Before we turned the camera off, I flashed a quick victory sign at the viewers, as I had done on the way to the launchpad. We would be successful on the flight, much like going into combat, and we were sure of winning. Now we had succeeded in our mission, I made the gesture for a second reason—as a peace symbol. When looking at Earth as a whole planet, that seemed appropriate.

We spent much of the day stowing all the items in Endeavour’s cabin. The spacecraft’s center of gravity could not be off balance during our carefully planned plunge back through Earth’s atmosphere the next day. We handled the moon rock sample containers with particular care, until the space beneath our couches was jammed with carefully arranged white bags. It was time to settle in for my last sleep in space.

CHAPTER 11

CELEBRATION

I was jolted awake by a Hawaiian war chant piped over the radio by mission control. Back in Houston, the flight surgeons saw my heart rate shoot up as the music blasted me into alertness. “That got everybody up!” Dave retorted. But the tune was appropriate, as only a few hours remained until we planned to splash down in the Pacific Ocean, a couple of hundred miles north of the Hawaiian Islands.

“We just got our first view of the Earth this morning,” Dave reported, “and can you believe it’s getting larger and it’s getting smaller?

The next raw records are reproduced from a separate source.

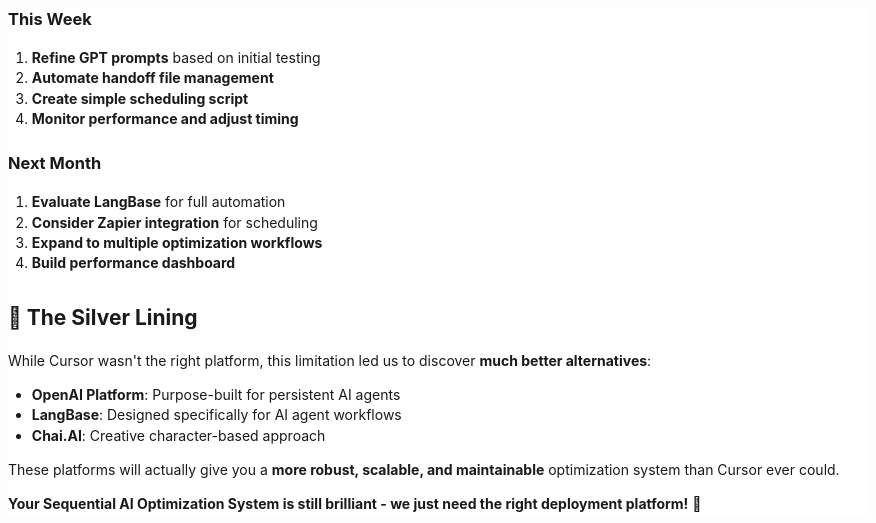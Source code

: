 ### **This Week**
1. **Refine GPT prompts** based on initial testing
2. **Automate handoff file management** 
3. **Create simple scheduling script**
4. **Monitor performance and adjust timing**

### **Next Month**
1. **Evaluate LangBase** for full automation
2. **Consider Zapier integration** for scheduling
3. **Expand to multiple optimization workflows**
4. **Build performance dashboard**

## 🎉 **The Silver Lining**

While Cursor wasn't the right platform, this limitation led us to discover **much better alternatives**:

- **OpenAI Platform**: Purpose-built for persistent AI agents
- **LangBase**: Designed specifically for AI agent workflows  
- **Chai.AI**: Creative character-based approach

These platforms will actually give you a **more robust, scalable, and maintainable** optimization system than Cursor ever could.

**Your Sequential AI Optimization System is still brilliant - we just need the right deployment platform!** 🚀 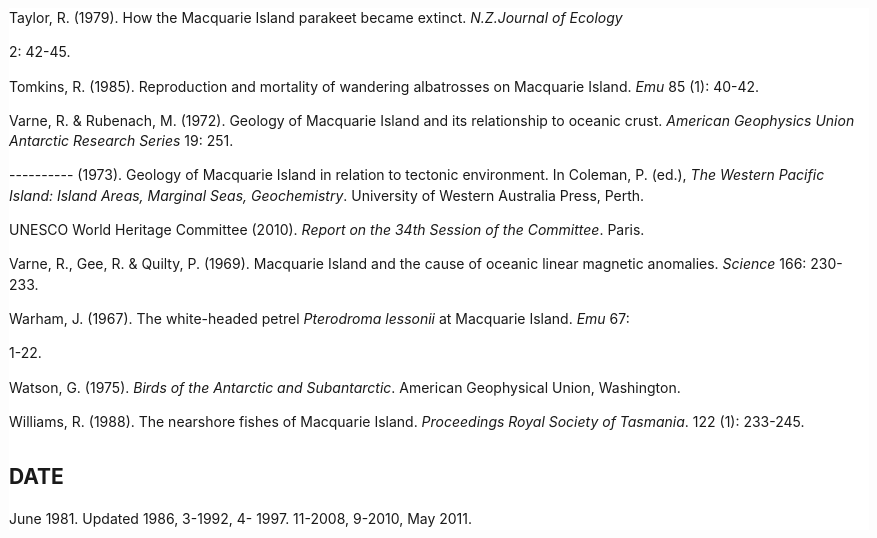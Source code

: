 Taylor, R. (1979). How the Macquarie Island parakeet became extinct.
*N.Z.Journal of Ecology*

2: 42-45.

Tomkins, R. (1985). Reproduction and mortality of wandering albatrosses
on Macquarie Island. *Emu* 85 (1): 40-42.

Varne, R. & Rubenach, M. (1972). Geology of Macquarie Island and its
relationship to oceanic crust. *American Geophysics Union Antarctic
Research Series* 19: 251.

---------- (1973). Geology of Macquarie Island in relation to tectonic
environment. In Coleman, P. (ed.), *The Western Pacific Island: Island
Areas, Marginal Seas, Geochemistry*. University of Western Australia
Press, Perth.

UNESCO World Heritage Committee (2010). *Report on the 34th Session of
the Committee*. Paris.

Varne, R., Gee, R. & Quilty, P. (1969). Macquarie Island and the cause
of oceanic linear magnetic anomalies. *Science* 166: 230-233.

Warham, J. (1967). The white-headed petrel *Pterodroma lessonii* at
Macquarie Island. *Emu* 67:

1-22.

Watson, G. (1975). *Birds of the Antarctic and Subantarctic*. American
Geophysical Union, Washington.

Williams, R. (1988). The nearshore fishes of Macquarie Island.
*Proceedings Royal Society of Tasmania*. 122 (1): 233-245.

**DATE**
--------

June 1981. Updated 1986, 3-1992, 4- 1997. 11-2008, 9-2010, May 2011.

We see just a very, very thin sliver of a very large round ball.”

Earth didn’t seem to grow much in our window until that day. Like any massive but distant object, it doesn’t grow much as you draw close until the last few moments, when it looms up at you. In these last hours, the crescent Earth grew fast against the backdrop of space. It was clear we would hit it, and my calculations showed we would strike our target at the right place and the right angle.

I shut off the SIM bay experiments for the last time, retracted the booms, and powered down the experiments one by one. They had done an outstanding job, and in a few hours’ time they would become shooting stars streaking through Earth’s atmosphere and burning up, abandoned. But the data they had returned would keep scientists busy for years.

Houston, cryptically, asked both Dave and Jim to keep their heart rate monitors on all the way through reentry. They were not concerned about mine. Dave complied, still unaware of the reason.